• [Task requirements]
Repeat exactly each line of the material, starting from the line that contains "- How does operator get context?" and finishing with the final line.

━━━━━━━━

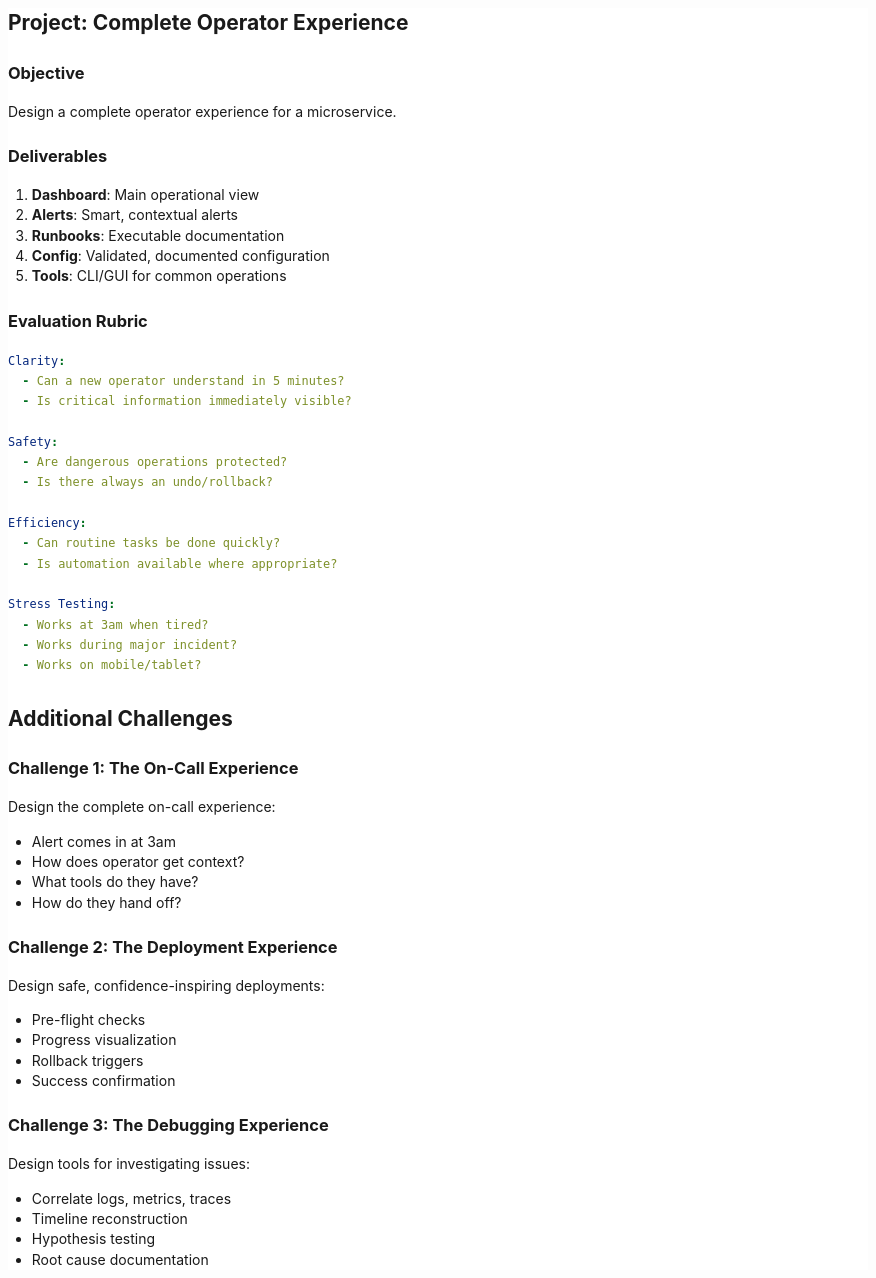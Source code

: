 ## Project: Complete Operator Experience

### Objective
Design a complete operator experience for a microservice.

### Deliverables
1. **Dashboard**: Main operational view
2. **Alerts**: Smart, contextual alerts  
3. **Runbooks**: Executable documentation
4. **Config**: Validated, documented configuration
5. **Tools**: CLI/GUI for common operations

### Evaluation Rubric
```yaml
Clarity:
  - Can a new operator understand in 5 minutes?
  - Is critical information immediately visible?
  
Safety:
  - Are dangerous operations protected?
  - Is there always an undo/rollback?
  
Efficiency:
  - Can routine tasks be done quickly?
  - Is automation available where appropriate?
  
Stress Testing:
  - Works at 3am when tired?
  - Works during major incident?
  - Works on mobile/tablet?
```

## Additional Challenges

### Challenge 1: The On-Call Experience
Design the complete on-call experience:
- Alert comes in at 3am
- How does operator get context?
- What tools do they have?
- How do they hand off?

### Challenge 2: The Deployment Experience  
Design safe, confidence-inspiring deployments:
- Pre-flight checks
- Progress visualization
- Rollback triggers
- Success confirmation

### Challenge 3: The Debugging Experience
Design tools for investigating issues:
- Correlate logs, metrics, traces
- Timeline reconstruction
- Hypothesis testing
- Root cause documentation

━━━━━━━━

• [The answer]
- How does operator get context?
- What tools do they have?
- How do they hand off?

### Challenge 2: The Deployment Experience  
Design safe, confidence-inspiring deployments:
- Pre-flight checks
- Progress visualization
- Rollback triggers
- Success confirmation

### Challenge 3: The Debugging Experience
Design tools for investigating issues:
- Correlate logs, metrics, traces
- Timeline reconstruction
- Hypothesis testing
- Root cause documentation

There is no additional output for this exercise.